# PROBLEM:
Every line in the records below that holds "jbuilder" must be identified and copied.
____ EXERCISE DATA
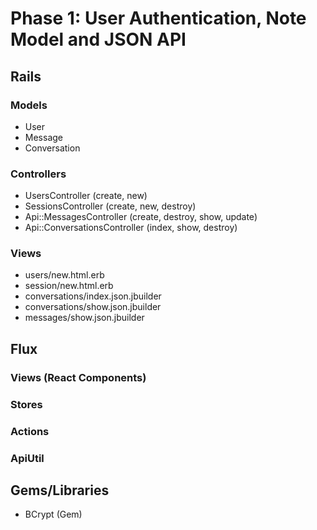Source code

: # Phase 1: User Authentication, Note Model and JSON API

## Rails
### Models
* User
* Message
* Conversation

### Controllers
* UsersController (create, new)
* SessionsController (create, new, destroy)
* Api::MessagesController (create, destroy, show, update)
* Api::ConversationsController (index, show, destroy)

### Views
* users/new.html.erb
* session/new.html.erb
* conversations/index.json.jbuilder
* conversations/show.json.jbuilder
* messages/show.json.jbuilder

## Flux
### Views (React Components)

### Stores

### Actions

### ApiUtil

## Gems/Libraries
* BCrypt (Gem)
________
# RESPONSE:
* conversations/index.json.jbuilder
* conversations/show.json.jbuilder
* messages/show.json.jbuilder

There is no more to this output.